On the regular representation of measures (Q2289771)

This paper concerns the problem of existence of a regular representation of probability measures which arises from the Ergodic theory specially in the study of stochastic stability of dynamical systems.

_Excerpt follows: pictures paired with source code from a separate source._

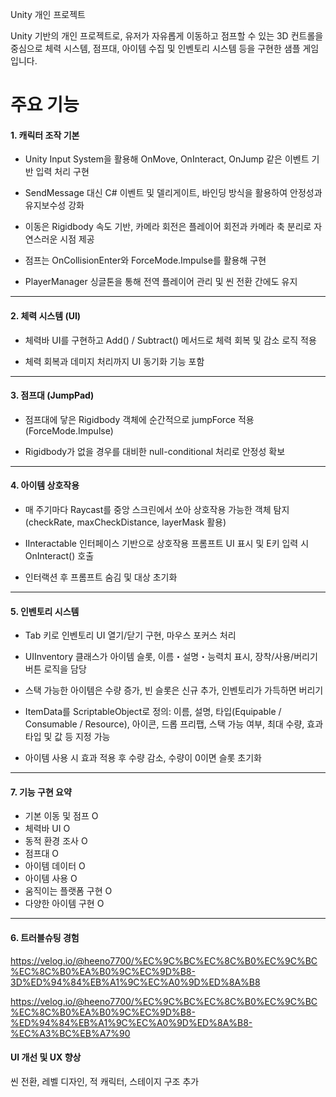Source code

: Unity 개인 프로젝트



Unity 기반의 개인 프로젝트로, 유저가 자유롭게 이동하고 점프할 수 있는 3D 컨트롤을 중심으로 체력 시스템, 점프대, 아이템 수집 및 인벤토리 시스템 등을 구현한 샘플 게임입니다.

# 주요 기능

#### 1. 캐릭터 조작 기본

- Unity Input System을 활용해 OnMove, OnInteract, OnJump 같은 이벤트 기반 입력 처리 구현

- SendMessage 대신 C# 이벤트 및 델리게이트, 바인딩 방식을 활용하여 안정성과 유지보수성 강화

- 이동은 Rigidbody 속도 기반, 카메라 회전은 플레이어 회전과 카메라 축 분리로 자연스러운 시점 제공

- 점프는 OnCollisionEnter와 ForceMode.Impulse를 활용해 구현

- PlayerManager 싱글톤을 통해 전역 플레이어 관리 및 씬 전환 간에도 유지

-----
#### 2. 체력 시스템 (UI)

- 체력바 UI를 구현하고 Add() / Subtract() 메서드로 체력 회복 및 감소 로직 적용

- 체력 회복과 데미지 처리까지 UI 동기화 기능 포함
-----

#### 3. 점프대 (JumpPad)

- 점프대에 닿은 Rigidbody 객체에 순간적으로 jumpForce 적용 (ForceMode.Impulse)

- Rigidbody가 없을 경우를 대비한 null-conditional 처리로 안정성 확보
----
#### 4. 아이템 상호작용

- 매 주기마다 Raycast를 중앙 스크린에서 쏘아 상호작용 가능한 객체 탐지 (checkRate, maxCheckDistance, layerMask 활용)

- IInteractable 인터페이스 기반으로 상호작용 프롬프트 UI 표시 및 E키 입력 시 OnInteract() 호출

- 인터랙션 후 프롬프트 숨김 및 대상 초기화
----
#### 5. 인벤토리 시스템

- Tab 키로 인벤토리 UI 열기/닫기 구현, 마우스 포커스 처리

- UIInventory 클래스가 아이템 슬롯, 이름・설명・능력치 표시, 장착/사용/버리기 버튼 로직을 담당

- 스택 가능한 아이템은 수량 증가, 빈 슬롯은 신규 추가, 인벤토리가 가득하면 버리기

- ItemData를 ScriptableObject로 정의: 이름, 설명, 타입(Equipable / Consumable / Resource), 아이콘, 드롭 프리팹, 스택 가능 여부, 최대 수량, 효과 타입 및 값 등 지정 가능

- 아이템 사용 시 효과 적용 후 수량 감소, 수량이 0이면 슬롯 초기화
---
#### 7. 기능 구현 요약 
- 기본 이동 및 점프 O
- 체력바 UI O
- 동적 환경 조사 O
- 점프대 O
- 아이템 데이터 O
- 아이템 사용 O
- 움직이는 플랫폼 구현 O
- 다양한 아이템 구현 O


---
#### 6. 트러블슈팅 경험
https://velog.io/@heeno7700/%EC%9C%BC%EC%8C%B0%EC%9C%BC%EC%8C%B0%EA%B0%9C%EC%9D%B8-3D%ED%94%84%EB%A1%9C%EC%A0%9D%ED%8A%B8

https://velog.io/@heeno7700/%EC%9C%BC%EC%8C%B0%EC%9C%BC%EC%8C%B0%EA%B0%9C%EC%9D%B8-%ED%94%84%EB%A1%9C%EC%A0%9D%ED%8A%B8-%EC%A3%BC%EB%A7%90


#### UI 개선 및 UX 향상

씬 전환, 레벨 디자인, 적 캐릭터, 스테이지 구조 추가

Let \(M\) be a compact, oriented, and connected Riemannian manifold of class \(C^{k+2}, k\geq1, \) with boundary \(\partial M\) and let \(\bar{\mu}=\{ \mu_x\}_{x \in X}\) be a family of probability measures, parameterized by a compact Riemannian manifold \(X\) of class \(C^{k}\), that are absolutely continuous with respect to the volume measure on \(X \times M\) with densities \(\rho (\cdot, \cdot)\) of class \(C^k\) that are positive on the interior of \(M\) and satisfy some necessary assumptions on the decay towards the boundary \(\partial M\). Suppose \(\Omega\) is \(M\) or a subset of it and \(\Omega = (\Omega, P )\) is a Rochlin-Lebesgue probability space and there exists a constant \(C >0\) such that for every \(\omega \in \Omega \), the \(C^k\)-seminorm of the map \(x \mapsto T (x, \omega)\) is bounded by \(C\). The representation of the family \(\bar{\mu}\) is a measurable mapping \(T: X \times \Omega \to M\) such that \(\mu_x = T (X, \cdot)_{*} \mathbb{P}\) for each \(x \in X\), where \(T (X, \cdot)_{*} \mathbb{P}\) denotes the push forward of \(P\) by \(T (x, \cdot)\). Under these assumptions, the authors proved the existence of a representation such that the maps \(T(\cdot, \omega)\) are \(C^k\)-regular, uniformaly in \(\omega\). More precisely, there exists a family of piecewise \(C^k\)- maps \(T_x : M \to M\), such that \((T_x)_{*}\mu= \mu_x\), and a \(C^k\)-norm of \(x \mapsto T_x(m)\) is uniformly bounded in \(m \in M\). Furthermore, there were obtained the obstructions to bounded Lipschitz and \(C^k\) -representability.